§ Assigned task: Find the string "tokens" in the data, and copy out each line that has it.
** Record extracts follows **
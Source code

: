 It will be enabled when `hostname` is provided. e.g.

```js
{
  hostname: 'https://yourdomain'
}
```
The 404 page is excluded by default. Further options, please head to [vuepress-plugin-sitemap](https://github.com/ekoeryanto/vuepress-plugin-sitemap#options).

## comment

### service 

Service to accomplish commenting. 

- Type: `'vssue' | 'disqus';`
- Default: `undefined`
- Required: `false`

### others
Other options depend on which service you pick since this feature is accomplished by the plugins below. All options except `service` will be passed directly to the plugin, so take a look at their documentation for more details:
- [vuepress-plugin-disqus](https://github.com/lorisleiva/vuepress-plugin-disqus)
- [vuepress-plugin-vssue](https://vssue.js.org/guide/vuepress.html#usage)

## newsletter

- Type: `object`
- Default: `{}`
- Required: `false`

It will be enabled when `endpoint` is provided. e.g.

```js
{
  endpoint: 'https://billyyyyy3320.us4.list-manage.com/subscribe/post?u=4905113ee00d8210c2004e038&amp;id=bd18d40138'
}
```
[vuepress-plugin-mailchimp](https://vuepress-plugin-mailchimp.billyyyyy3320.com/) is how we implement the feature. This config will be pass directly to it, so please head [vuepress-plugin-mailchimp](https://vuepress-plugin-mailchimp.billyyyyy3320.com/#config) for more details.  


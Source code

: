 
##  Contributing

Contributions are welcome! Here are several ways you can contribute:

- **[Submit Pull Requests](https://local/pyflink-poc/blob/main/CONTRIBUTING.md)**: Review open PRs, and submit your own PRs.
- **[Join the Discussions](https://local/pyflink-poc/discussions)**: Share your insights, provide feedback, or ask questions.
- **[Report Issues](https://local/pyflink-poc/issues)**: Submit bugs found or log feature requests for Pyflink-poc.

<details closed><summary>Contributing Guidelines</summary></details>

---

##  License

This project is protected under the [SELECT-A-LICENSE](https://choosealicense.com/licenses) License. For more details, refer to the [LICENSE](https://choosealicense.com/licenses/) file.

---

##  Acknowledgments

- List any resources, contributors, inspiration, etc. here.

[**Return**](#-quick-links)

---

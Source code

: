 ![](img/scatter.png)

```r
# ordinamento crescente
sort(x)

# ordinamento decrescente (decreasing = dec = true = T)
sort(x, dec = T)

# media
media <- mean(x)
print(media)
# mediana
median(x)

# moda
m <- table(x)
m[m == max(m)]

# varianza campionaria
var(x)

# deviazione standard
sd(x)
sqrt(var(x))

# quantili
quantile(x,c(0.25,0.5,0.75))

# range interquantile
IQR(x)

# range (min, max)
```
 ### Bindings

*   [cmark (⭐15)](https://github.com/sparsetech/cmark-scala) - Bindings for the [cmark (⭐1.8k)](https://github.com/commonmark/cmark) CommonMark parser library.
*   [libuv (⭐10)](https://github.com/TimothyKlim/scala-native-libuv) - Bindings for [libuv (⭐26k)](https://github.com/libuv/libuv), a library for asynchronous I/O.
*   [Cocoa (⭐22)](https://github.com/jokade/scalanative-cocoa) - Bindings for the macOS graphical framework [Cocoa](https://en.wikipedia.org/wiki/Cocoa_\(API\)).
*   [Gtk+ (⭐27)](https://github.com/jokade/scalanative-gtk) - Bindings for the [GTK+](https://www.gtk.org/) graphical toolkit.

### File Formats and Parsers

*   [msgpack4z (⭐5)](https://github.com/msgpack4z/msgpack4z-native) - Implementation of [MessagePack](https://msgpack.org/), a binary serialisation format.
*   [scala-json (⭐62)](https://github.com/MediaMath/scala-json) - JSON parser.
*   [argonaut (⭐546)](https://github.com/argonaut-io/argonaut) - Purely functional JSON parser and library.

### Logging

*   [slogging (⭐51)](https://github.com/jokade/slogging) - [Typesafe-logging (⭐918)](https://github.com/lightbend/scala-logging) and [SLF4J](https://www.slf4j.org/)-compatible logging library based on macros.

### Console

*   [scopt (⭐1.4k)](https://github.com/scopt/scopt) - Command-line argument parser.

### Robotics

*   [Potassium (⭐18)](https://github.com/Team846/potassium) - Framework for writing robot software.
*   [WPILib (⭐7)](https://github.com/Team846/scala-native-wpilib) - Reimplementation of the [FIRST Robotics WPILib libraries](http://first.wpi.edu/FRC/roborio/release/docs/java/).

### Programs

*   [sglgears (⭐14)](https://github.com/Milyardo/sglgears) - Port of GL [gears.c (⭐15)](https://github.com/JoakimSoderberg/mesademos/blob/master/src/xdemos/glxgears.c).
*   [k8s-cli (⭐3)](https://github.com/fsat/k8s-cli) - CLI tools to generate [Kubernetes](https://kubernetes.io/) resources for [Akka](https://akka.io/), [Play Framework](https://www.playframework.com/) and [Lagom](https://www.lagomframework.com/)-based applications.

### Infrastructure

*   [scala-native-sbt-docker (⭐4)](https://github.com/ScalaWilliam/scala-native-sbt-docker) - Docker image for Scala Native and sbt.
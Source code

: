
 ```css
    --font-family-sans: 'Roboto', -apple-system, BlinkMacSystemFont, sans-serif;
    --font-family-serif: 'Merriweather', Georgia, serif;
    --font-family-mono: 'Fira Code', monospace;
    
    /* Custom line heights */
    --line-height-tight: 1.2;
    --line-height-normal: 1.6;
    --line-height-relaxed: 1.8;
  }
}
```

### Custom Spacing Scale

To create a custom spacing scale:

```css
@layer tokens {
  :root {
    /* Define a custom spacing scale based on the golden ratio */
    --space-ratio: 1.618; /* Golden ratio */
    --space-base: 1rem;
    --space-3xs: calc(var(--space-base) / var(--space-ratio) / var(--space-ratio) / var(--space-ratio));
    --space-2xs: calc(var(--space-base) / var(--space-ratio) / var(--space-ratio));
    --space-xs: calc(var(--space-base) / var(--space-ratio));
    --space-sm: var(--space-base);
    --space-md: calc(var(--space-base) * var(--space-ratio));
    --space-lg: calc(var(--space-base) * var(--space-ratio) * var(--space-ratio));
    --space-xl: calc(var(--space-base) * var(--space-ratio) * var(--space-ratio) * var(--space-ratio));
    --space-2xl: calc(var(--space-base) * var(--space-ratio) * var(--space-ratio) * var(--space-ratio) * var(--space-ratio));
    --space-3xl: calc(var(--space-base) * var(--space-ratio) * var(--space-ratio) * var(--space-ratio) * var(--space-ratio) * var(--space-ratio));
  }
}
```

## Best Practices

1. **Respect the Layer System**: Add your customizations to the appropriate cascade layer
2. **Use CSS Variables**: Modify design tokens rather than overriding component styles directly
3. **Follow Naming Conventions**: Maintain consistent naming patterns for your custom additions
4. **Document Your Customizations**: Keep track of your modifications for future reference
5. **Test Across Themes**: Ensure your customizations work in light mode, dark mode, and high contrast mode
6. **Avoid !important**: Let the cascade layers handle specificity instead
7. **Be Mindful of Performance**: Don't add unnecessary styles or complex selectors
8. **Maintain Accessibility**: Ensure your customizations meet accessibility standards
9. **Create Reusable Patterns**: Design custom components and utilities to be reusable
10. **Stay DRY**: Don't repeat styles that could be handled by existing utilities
** End of Record extracts **
§ Response below:
@layer tokens {
2. **Use CSS Variables**: Modify design tokens rather than overriding component styles directly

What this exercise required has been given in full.